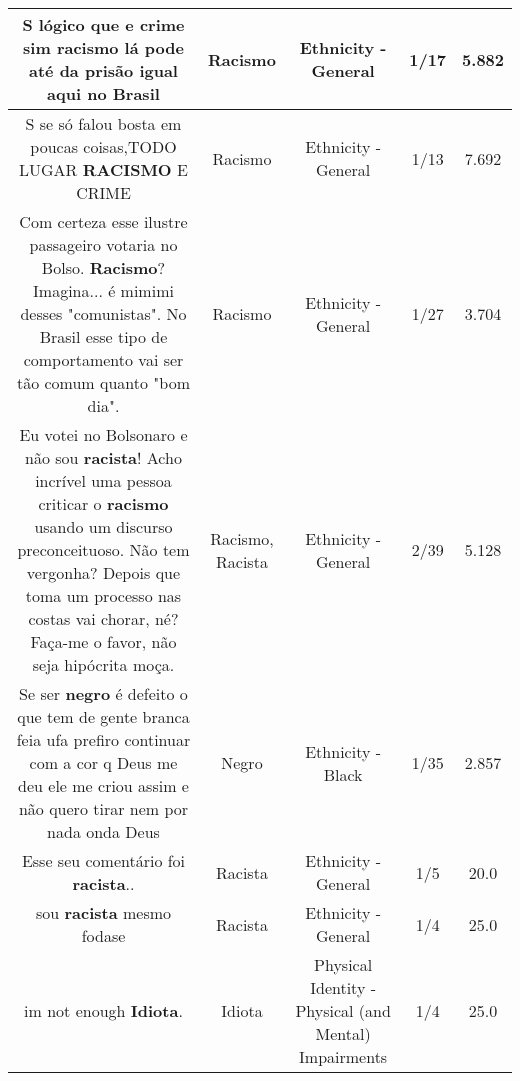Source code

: \documentclass[11pt]{article}
\newlength\mylength
\begin{document}
\begin{center}
\begin{longtable}{|C{.65\mylength}|C{.30\mylength}|C{.12\mylength}|C{.12\mylength}|C{.12\mylength}|}
  \small {} S lógico que e crime sim \textbf{racismo} lá pode até da prisão igual aqui no Brasil\normalsize   & Racismo & Ethnicity - General & 1/17 & 5.882 \\  \hline
  \small {} S se só falou bosta em poucas coisas,TODO LUGAR \textbf{RACISMO} E CRIME\normalsize   & Racismo & Ethnicity - General & 1/13 & 7.692 \\  \hline
  \small Com certeza esse ilustre passageiro votaria no Bolso. \textbf{Racismo}? Imagina... é mimimi desses "comunistas". No Brasil esse tipo de comportamento vai ser tão comum quanto "bom dia".\normalsize   & Racismo & Ethnicity - General & 1/27 & 3.704 \\  \hline
  \small Eu votei no Bolsonaro e não sou \textbf{racista}! Acho incrível uma pessoa criticar o \textbf{racismo} usando um discurso preconceituoso. Não tem vergonha? Depois que toma um processo nas costas vai chorar, né? Faça-me o favor, não seja hipócrita moça.\normalsize   & Racismo, Racista & Ethnicity - General & 2/39 & 5.128 \\  \hline
  \small Se ser \textbf{negro} é defeito o que tem de gente branca feia ufa prefiro continuar com a cor q Deus me deu ele me criou assim e não quero tirar nem por nada onda Deus\normalsize   & Negro & Ethnicity - Black & 1/35 & 2.857 \\  \hline
  \small Esse seu comentário foi \textbf{racista}..\normalsize   & Racista & Ethnicity - General & 1/5 & 20.0 \\  \hline
  \small sou \textbf{racista} mesmo fodase\normalsize   & Racista & Ethnicity - General & 1/4 & 25.0 \\  \hline
  \small im not enough \textbf{Idiota}.\normalsize   & Idiota & Physical Identity - Physical (and Mental) Impairments & 1/4 & 25.0 \\  \hline

\end{longtable}
\end{center}
\end{document}
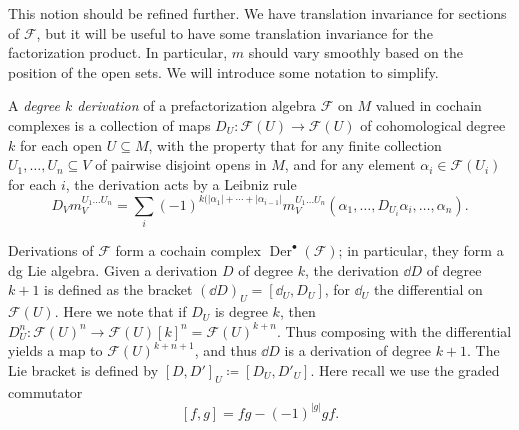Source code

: This notion should be refined further. We have translation invariance for sections of $\mathcal{F} $, but it will be useful to have some translation invariance for the factorization product. In particular, $m$ should vary smoothly based on the position of the open sets. We will introduce some notation to simplify.

\begin{definition}\label{dfn:derivation-of-pfa}
	A \emph{degree $k$ derivation} of a prefactorization algebra $\mathcal{F} $ on $M$ valued in cochain complexes is a collection of maps $D_U : \mathcal{F} (U) \to \mathcal{F} (U)$ of cohomological degree $k$ for each open $U\subseteq M$, with the property that for any finite collection $U_1, \ldots ,U_n \subseteq V$ of pairwise disjoint opens in $M$, and for any element $\alpha _i\in \mathcal{F} (U_i)$ for each $i$, the derivation acts by a Leibniz rule
	\[
		D_Vm_V^{U_1 \ldots U_n} =\sum_{i}(-1)^{k(\left| \alpha _1 \right| + \cdots + \left| \alpha _{i-1}  \right| } m_V^{U_1 \ldots U_n} (\alpha _1, \ldots ,D_{U_i} \alpha _i, \ldots ,\alpha _n)
	.\]
\end{definition}

Derivations of $\mathcal{F} $ form a cochain complex $\operatorname{Der}^{\bullet} (\mathcal{F} )$; in particular, they form a dg Lie algebra. Given a derivation $D$ of degree $k$, the derivation $\dd D$ of degree $k+1$ is defined as the bracket $(\dd D)_U=[\dd _U,D_U]$, for $\dd _U$ the differential on $\mathcal{F} (U)$. Here we note that if $D_U$ is degree $k$, then $D_U^n : \mathcal{F} (U)^n \to \mathcal{F} (U)[k]^n=\mathcal{F} (U)^{k+n} $. Thus composing with the differential yields a map to $\mathcal{F} (U)^{k+n+1} $, and thus $\dd D$ is a derivation of degree $k+1$. The Lie bracket is defined by $[D,D']_U \coloneqq [D_U,D'_U]$. Here recall we use the graded commutator
\[
	[f,g] = fg - (-1)^{\left| g \right| } gf
.\]

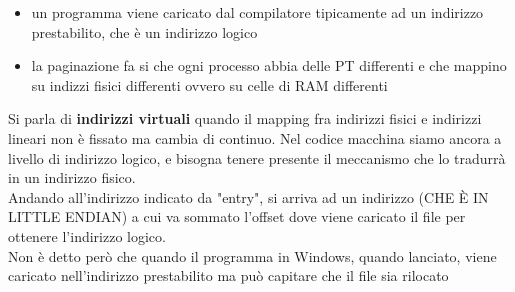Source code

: \documentclass{article}
\begin{document}
\begin{itemize}
\item un programma viene caricato dal compilatore tipicamente ad un indirizzo prestabilito, che è un indirizzo logico
\item la paginazione fa si che ogni processo abbia delle PT differenti e che mappino su indizzi fisici differenti ovvero su celle di RAM differenti
\end{itemize}
Si parla di \textbf{indirizzi virtuali} quando il mapping fra indirizzi fisici e indirizzi lineari non è fissato ma cambia di continuo. Nel codice macchina siamo ancora a livello di indirizzo logico, e bisogna tenere presente il meccanismo che lo tradurrà in un indirizzo fisico.\\ Andando all'indirizzo indicato da "entry", si arriva ad un indirizzo (CHE È IN LITTLE ENDIAN) a cui va sommato l'offset dove viene caricato il file per ottenere l'indirizzo logico.\\ Non è detto però che quando il programma in Windows, quando lanciato, viene caricato nell'indirizzo prestabilito ma può capitare che il file sia rilocato
\end{document}
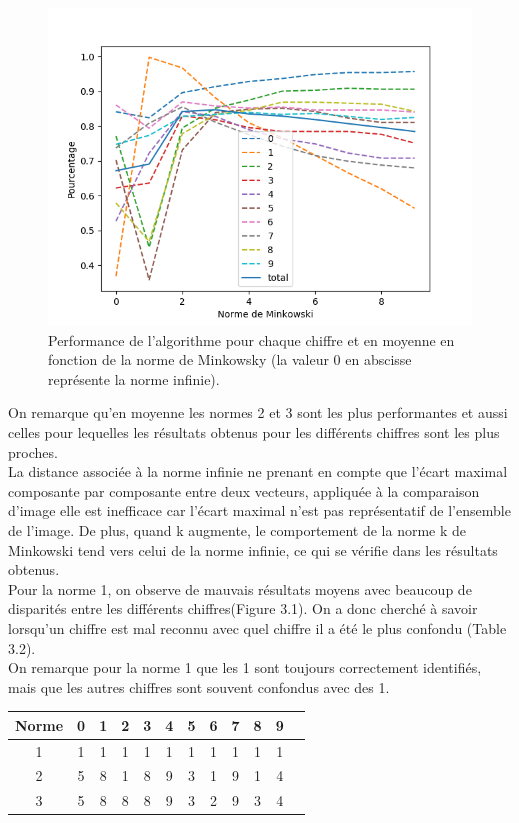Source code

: \documentclass[a4paper,11pt,twoside]{report}
\begin{document}
\begin{figure}[H]
  	\includegraphics[width=\linewidth]{Graphs/normsminky.png}
  	\caption{Performance de l'algorithme pour chaque chiffre et en moyenne en fonction de la norme de Minkowsky (la valeur 0 en abscisse représente la norme infinie).}
\end{figure}

On remarque qu'en moyenne les normes 2 et 3 sont les plus performantes et aussi celles pour lequelles les résultats obtenus pour les différents chiffres sont les plus proches. \\
La distance associée à la norme infinie ne prenant en compte que l'écart maximal composante par composante entre deux vecteurs, appliquée à la comparaison d'image elle est inefficace car l'écart maximal n'est pas représentatif de l'ensemble de l'image. De plus, quand k augmente, le comportement de la norme k de Minkowski tend vers celui de la norme infinie, ce qui se vérifie dans les résultats obtenus.\\ 
Pour la norme 1, on observe de mauvais résultats moyens avec beaucoup de disparités entre les différents chiffres(Figure 3.1). On a donc cherché à savoir lorsqu'un chiffre est mal reconnu avec quel chiffre il a été le plus confondu (Table 3.2).\\
On remarque pour la norme 1 que les 1 sont toujours correctement identifiés, mais que les autres chiffres sont souvent confondus avec des 1.

\begin{center}
\begin{tabular}{ |c||c|c|c|c|c|c|c|c|c|c|c| } 
\hline
 Norme & 0 & 1 & 2 & 3 & 4 & 5 & 6 & 7 & 8 & 9 \\ 
  \hline
  \hline
  1 & 1 & 1 & 1 & 1 & 1 & 1 & 1 & 1 & 1 & 1 \\
 \hline
  2 & 5 & 8 & 1 & 8 & 9 & 3 & 1 & 9 & 1 & 4 \\
 \hline
  3 & 5 & 8 & 8 & 8 & 9 & 3 & 2 & 9 & 3 & 4 \\
 \hline
\end{tabular}
\end{center}
\end{document}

Your objective -> Gather each line from the listing above that holds "entre".

Written answer ->
La distance associée à la norme infinie ne prenant en compte que l'écart maximal composante par composante entre deux vecteurs, appliquée à la comparaison d'image elle est inefficace car l'écart maximal n'est pas représentatif de l'ensemble de l'image. De plus, quand k augmente, le comportement de la norme k de Minkowski tend vers celui de la norme infinie, ce qui se vérifie dans les résultats obtenus.\\ 
Pour la norme 1, on observe de mauvais résultats moyens avec beaucoup de disparités entre les différents chiffres(Figure 3.1). On a donc cherché à savoir lorsqu'un chiffre est mal reconnu avec quel chiffre il a été le plus confondu (Table 3.2).\\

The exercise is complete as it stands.